• Work instruction:
In full and without alteration, write out the lines below.

• Plain-text document sources:

☆ ☆ ☆

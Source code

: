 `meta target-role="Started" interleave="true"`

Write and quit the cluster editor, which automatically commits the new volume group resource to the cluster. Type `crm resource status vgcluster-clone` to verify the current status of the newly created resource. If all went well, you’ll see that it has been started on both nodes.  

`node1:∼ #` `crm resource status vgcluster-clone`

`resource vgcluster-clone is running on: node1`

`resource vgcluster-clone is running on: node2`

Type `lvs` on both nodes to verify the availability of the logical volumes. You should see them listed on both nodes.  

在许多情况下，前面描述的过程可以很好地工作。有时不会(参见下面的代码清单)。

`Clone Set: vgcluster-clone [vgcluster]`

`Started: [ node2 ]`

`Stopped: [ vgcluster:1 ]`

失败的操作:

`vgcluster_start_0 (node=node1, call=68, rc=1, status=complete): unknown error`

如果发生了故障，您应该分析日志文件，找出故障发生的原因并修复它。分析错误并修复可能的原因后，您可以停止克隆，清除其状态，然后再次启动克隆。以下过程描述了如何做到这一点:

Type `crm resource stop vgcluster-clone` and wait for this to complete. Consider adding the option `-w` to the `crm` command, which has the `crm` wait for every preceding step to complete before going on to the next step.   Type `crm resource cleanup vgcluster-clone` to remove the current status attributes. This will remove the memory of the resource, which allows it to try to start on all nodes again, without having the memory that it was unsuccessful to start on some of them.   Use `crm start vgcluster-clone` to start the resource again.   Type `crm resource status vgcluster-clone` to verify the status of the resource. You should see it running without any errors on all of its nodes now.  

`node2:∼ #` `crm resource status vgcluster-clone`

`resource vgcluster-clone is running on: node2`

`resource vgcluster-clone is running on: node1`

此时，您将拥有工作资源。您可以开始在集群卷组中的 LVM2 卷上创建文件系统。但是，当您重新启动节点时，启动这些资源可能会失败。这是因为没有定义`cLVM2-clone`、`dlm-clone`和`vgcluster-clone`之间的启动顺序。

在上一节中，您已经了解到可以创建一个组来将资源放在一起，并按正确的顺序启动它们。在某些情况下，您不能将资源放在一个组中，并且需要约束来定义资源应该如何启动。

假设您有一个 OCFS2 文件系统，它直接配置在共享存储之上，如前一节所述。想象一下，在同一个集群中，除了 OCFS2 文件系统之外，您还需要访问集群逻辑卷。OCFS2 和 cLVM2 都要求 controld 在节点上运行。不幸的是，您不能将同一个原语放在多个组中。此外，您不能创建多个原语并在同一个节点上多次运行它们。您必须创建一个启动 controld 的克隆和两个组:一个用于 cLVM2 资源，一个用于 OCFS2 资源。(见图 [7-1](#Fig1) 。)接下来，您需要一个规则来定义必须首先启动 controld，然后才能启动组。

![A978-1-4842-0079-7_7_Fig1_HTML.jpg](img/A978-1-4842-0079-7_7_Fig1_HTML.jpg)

☆ ☆ ☆

• Solution for this problem:
Source code

: `meta target-role="Started" interleave="true"`

Write and quit the cluster editor, which automatically commits the new volume group resource to the cluster. Type `crm resource status vgcluster-clone` to verify the current status of the newly created resource. If all went well, you’ll see that it has been started on both nodes.  

`node1:∼ #` `crm resource status vgcluster-clone`

`resource vgcluster-clone is running on: node1`

`resource vgcluster-clone is running on: node2`

Type `lvs` on both nodes to verify the availability of the logical volumes. You should see them listed on both nodes.  

在许多情况下，前面描述的过程可以很好地工作。有时不会(参见下面的代码清单)。

`Clone Set: vgcluster-clone [vgcluster]`

`Started: [ node2 ]`

`Stopped: [ vgcluster:1 ]`

失败的操作:

`vgcluster_start_0 (node=node1, call=68, rc=1, status=complete): unknown error`

如果发生了故障，您应该分析日志文件，找出故障发生的原因并修复它。分析错误并修复可能的原因后，您可以停止克隆，清除其状态，然后再次启动克隆。以下过程描述了如何做到这一点:

Type `crm resource stop vgcluster-clone` and wait for this to complete. Consider adding the option `-w` to the `crm` command, which has the `crm` wait for every preceding step to complete before going on to the next step.   Type `crm resource cleanup vgcluster-clone` to remove the current status attributes. This will remove the memory of the resource, which allows it to try to start on all nodes again, without having the memory that it was unsuccessful to start on some of them.   Use `crm start vgcluster-clone` to start the resource again.   Type `crm resource status vgcluster-clone` to verify the status of the resource. You should see it running without any errors on all of its nodes now.  

`node2:∼ #` `crm resource status vgcluster-clone`

`resource vgcluster-clone is running on: node2`

`resource vgcluster-clone is running on: node1`

此时，您将拥有工作资源。您可以开始在集群卷组中的 LVM2 卷上创建文件系统。但是，当您重新启动节点时，启动这些资源可能会失败。这是因为没有定义`cLVM2-clone`、`dlm-clone`和`vgcluster-clone`之间的启动顺序。

在上一节中，您已经了解到可以创建一个组来将资源放在一起，并按正确的顺序启动它们。在某些情况下，您不能将资源放在一个组中，并且需要约束来定义资源应该如何启动。

假设您有一个 OCFS2 文件系统，它直接配置在共享存储之上，如前一节所述。想象一下，在同一个集群中，除了 OCFS2 文件系统之外，您还需要访问集群逻辑卷。OCFS2 和 cLVM2 都要求 controld 在节点上运行。不幸的是，您不能将同一个原语放在多个组中。此外，您不能创建多个原语并在同一个节点上多次运行它们。您必须创建一个启动 controld 的克隆和两个组:一个用于 cLVM2 资源，一个用于 OCFS2 资源。(见图 [7-1](#Fig1) 。)接下来，您需要一个规则来定义必须首先启动 controld，然后才能启动组。

![A978-1-4842-0079-7_7_Fig1_HTML.jpg](img/A978-1-4842-0079-7_7_Fig1_HTML.jpg)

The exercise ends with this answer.